All of lore.kernel.org
 help / color / mirror / Atom feed
From: Jan Kiszka <jan.kiszka@siemens.com>
To: "DIAO, Hanson" <hanson.diao@siemens.com>,
	"xenomai@xenomai.org" <xenomai@xenomai.org>
Subject: Re: A potential Xenomai Mutex issue
Date: Fri, 23 Aug 2019 08:47:32 +0200	[thread overview]
Message-ID: <43f9470f-ed47-0a2a-71f5-ca9bca08879a@siemens.com> (raw)
In-Reply-To: <DM6PR07MB596162CF3DD4EB4071336D26E7A50@DM6PR07MB5961.namprd07.prod.outlook.com>

On 22.08.19 20:42, DIAO, Hanson via Xenomai wrote:
> Hi all,
> 
> 
> 
> I hope you are doing well. Currently I was working on a critical deadlock issue with Xenomail Library(version 2.6.4). I found that for the Xenomai lock count is not reliable after we called rt_mutex_release. I print the following message to you. I hope some developer can help me fix this issue. I know that this version is EOL, but we still use this old version. Thank you so much.
> 

This is on a ARMv7 multicore target, right? Are you already able to reproduce 
the issue reliably, possibly in a synthetic environment? Or does your whole 
stack have to run on the target for a long time to trigger this? Is the mutex 
shared between multiple process or just between threads of the same process?
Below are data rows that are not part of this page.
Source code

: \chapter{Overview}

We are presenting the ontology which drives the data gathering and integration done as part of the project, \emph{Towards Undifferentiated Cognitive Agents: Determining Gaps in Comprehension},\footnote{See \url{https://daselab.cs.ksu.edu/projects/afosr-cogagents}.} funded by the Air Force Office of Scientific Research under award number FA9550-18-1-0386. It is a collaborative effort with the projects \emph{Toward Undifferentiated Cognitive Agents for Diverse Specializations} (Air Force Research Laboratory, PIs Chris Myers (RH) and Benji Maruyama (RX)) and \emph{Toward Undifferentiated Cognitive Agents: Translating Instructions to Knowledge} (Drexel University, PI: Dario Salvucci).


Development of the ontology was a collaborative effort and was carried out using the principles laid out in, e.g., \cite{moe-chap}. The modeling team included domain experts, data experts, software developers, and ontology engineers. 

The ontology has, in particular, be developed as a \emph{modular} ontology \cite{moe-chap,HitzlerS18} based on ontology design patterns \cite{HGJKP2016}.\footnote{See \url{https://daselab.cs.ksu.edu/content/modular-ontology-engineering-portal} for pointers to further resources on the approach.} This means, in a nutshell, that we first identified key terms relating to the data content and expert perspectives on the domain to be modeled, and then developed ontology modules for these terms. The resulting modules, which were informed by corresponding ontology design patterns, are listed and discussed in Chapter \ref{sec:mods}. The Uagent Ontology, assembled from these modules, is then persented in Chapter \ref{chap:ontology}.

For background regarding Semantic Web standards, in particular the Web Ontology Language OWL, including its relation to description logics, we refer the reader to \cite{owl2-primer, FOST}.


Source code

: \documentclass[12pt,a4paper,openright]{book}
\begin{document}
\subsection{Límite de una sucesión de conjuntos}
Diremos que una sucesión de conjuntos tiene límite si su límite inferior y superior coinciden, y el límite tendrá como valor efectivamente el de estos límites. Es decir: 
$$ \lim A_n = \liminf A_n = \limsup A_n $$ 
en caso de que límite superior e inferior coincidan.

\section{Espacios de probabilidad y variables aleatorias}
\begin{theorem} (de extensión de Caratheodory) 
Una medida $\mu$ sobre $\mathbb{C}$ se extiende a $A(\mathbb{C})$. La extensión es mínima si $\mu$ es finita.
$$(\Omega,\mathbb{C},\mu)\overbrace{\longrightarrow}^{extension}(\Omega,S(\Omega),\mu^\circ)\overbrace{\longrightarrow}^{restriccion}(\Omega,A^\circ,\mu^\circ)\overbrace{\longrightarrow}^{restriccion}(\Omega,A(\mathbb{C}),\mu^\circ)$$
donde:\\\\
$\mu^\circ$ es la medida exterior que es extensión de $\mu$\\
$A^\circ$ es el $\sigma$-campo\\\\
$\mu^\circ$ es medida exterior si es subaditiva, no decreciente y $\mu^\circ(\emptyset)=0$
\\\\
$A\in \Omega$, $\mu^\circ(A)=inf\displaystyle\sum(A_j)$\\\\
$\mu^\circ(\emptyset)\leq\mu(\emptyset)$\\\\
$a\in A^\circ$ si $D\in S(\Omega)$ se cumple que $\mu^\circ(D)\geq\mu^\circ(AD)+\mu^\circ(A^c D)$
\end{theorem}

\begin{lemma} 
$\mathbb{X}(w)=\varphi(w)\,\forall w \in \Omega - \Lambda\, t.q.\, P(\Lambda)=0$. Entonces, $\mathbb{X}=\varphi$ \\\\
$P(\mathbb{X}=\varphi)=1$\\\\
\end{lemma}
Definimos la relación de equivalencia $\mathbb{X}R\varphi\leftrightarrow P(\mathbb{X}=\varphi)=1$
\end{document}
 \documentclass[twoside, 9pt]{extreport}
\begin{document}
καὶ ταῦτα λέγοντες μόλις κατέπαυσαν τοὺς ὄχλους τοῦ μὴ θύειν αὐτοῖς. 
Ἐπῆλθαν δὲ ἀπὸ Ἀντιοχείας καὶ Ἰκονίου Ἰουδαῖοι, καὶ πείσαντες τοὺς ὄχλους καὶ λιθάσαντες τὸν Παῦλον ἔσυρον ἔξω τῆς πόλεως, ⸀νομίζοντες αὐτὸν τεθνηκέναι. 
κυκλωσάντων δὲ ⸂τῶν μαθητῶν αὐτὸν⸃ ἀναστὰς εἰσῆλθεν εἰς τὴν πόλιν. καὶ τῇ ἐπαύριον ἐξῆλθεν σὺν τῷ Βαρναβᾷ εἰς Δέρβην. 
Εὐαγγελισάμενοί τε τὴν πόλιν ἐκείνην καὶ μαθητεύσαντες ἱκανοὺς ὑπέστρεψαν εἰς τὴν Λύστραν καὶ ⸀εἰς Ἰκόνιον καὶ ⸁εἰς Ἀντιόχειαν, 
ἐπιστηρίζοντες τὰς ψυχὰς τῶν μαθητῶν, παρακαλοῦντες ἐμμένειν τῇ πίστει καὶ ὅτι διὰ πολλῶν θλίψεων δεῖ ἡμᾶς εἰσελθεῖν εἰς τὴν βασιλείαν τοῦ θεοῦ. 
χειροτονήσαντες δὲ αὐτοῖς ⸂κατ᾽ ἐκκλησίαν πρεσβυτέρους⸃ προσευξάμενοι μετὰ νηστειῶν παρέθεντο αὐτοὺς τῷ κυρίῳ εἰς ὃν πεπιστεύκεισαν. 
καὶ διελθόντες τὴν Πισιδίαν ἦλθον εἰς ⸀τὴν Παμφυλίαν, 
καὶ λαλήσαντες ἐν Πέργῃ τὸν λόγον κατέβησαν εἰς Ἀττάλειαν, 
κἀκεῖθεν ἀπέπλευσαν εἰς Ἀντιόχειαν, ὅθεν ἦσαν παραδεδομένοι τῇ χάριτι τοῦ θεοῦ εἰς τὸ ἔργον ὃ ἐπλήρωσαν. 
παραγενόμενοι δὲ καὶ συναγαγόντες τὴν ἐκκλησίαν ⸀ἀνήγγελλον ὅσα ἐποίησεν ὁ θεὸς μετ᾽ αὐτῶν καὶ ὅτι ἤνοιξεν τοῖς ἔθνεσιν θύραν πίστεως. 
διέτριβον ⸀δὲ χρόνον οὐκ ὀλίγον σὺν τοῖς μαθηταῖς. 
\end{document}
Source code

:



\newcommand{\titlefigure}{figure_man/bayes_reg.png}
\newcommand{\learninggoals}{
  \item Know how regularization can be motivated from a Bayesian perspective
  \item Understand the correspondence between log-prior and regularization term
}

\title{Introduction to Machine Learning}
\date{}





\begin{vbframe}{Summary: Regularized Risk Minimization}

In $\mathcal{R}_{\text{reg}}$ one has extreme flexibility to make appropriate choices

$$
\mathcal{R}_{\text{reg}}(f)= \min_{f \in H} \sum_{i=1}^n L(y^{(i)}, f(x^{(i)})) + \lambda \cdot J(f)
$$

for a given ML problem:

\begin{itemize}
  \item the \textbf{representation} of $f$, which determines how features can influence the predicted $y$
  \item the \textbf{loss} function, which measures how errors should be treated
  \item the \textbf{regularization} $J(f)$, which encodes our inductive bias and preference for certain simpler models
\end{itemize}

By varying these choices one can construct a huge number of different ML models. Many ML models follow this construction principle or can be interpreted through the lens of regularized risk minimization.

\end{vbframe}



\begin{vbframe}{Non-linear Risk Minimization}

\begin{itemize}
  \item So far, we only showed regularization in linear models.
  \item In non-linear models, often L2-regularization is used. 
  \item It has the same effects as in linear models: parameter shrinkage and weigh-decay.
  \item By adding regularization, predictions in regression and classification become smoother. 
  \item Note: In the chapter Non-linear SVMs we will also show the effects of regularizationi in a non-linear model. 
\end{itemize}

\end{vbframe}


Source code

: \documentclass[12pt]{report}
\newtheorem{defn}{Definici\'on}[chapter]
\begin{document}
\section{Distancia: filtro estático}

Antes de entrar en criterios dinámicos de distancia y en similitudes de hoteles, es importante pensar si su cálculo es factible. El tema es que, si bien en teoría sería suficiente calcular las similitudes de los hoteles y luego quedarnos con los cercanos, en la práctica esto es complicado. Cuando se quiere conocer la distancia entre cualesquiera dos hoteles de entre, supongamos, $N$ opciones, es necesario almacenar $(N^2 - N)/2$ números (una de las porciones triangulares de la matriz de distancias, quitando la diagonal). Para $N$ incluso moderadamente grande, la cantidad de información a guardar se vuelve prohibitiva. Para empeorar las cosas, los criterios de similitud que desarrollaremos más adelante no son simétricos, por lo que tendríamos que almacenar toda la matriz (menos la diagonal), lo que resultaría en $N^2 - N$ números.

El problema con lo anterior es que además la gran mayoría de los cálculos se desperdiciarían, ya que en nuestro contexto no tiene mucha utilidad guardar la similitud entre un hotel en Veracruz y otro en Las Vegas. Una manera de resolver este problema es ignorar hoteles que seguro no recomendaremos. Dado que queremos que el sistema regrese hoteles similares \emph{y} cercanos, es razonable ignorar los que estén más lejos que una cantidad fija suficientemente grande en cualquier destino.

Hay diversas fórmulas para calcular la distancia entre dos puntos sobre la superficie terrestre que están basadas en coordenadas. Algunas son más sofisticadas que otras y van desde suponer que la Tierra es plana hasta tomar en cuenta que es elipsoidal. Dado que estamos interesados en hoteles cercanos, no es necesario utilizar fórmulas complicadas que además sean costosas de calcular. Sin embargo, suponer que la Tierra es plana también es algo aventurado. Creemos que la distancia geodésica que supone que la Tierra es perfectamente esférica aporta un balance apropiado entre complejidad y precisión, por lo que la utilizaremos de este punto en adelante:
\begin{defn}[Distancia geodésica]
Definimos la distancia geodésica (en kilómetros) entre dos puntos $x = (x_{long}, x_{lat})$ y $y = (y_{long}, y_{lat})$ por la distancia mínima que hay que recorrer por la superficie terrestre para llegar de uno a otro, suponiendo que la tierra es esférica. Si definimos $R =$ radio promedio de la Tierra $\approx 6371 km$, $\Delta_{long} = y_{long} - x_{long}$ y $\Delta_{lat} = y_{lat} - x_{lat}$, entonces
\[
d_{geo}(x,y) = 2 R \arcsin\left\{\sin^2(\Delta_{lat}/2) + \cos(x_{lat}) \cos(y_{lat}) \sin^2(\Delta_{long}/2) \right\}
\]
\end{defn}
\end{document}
Next point: You are on 2.6.4 while the last release was 2.6.5. It contained e.g. 
8047147aff9d (posix/mutex: handle recursion count completely in user-space). 
Maybe something analogously was needed for native as well. And then you could 
look at what happened in 3.x mutex-wise to check if you are not missing a 
conceptual fix in 2.6.

> 
> 
> Issue 1:
> 
> Before Mutex Lock Mutext addr = 0xb7c059e8,count = 0, owner = 0     This message show the status before rt_mutex_acquire.
> 
> After Mutex Lock Mutext addr = 0xb7c059e8,count = 1, owner = 2bd   This message show the status after calling rt_mutex_acquire.     Everything is right for the rt_mutex_acquire in this scenario.
> 
> 
> 
> Before Mutex unLock Mutext addr = 0xb7c059e8,count = 1, owner = 2bd   This message show the status before rt_mutex_release.
> 
> After Mutex unLock Mutext addr = 0xb7c059e8,count = 1, owner = 0          This message show the status after rt_mutex_release. It seems that the lock count is not correct after call rt_mutex_release.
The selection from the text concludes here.